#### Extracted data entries

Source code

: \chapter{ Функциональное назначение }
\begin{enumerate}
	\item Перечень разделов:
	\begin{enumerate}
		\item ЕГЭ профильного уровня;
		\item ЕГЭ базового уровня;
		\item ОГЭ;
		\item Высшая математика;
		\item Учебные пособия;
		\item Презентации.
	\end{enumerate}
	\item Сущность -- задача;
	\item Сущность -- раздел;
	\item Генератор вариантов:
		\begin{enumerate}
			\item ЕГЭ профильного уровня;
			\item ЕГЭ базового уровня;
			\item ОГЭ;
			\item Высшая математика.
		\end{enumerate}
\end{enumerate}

#### Exercise goal
For the records above, how many lines contain the word "математика"? Reply with the number only.

#### Output of the task
2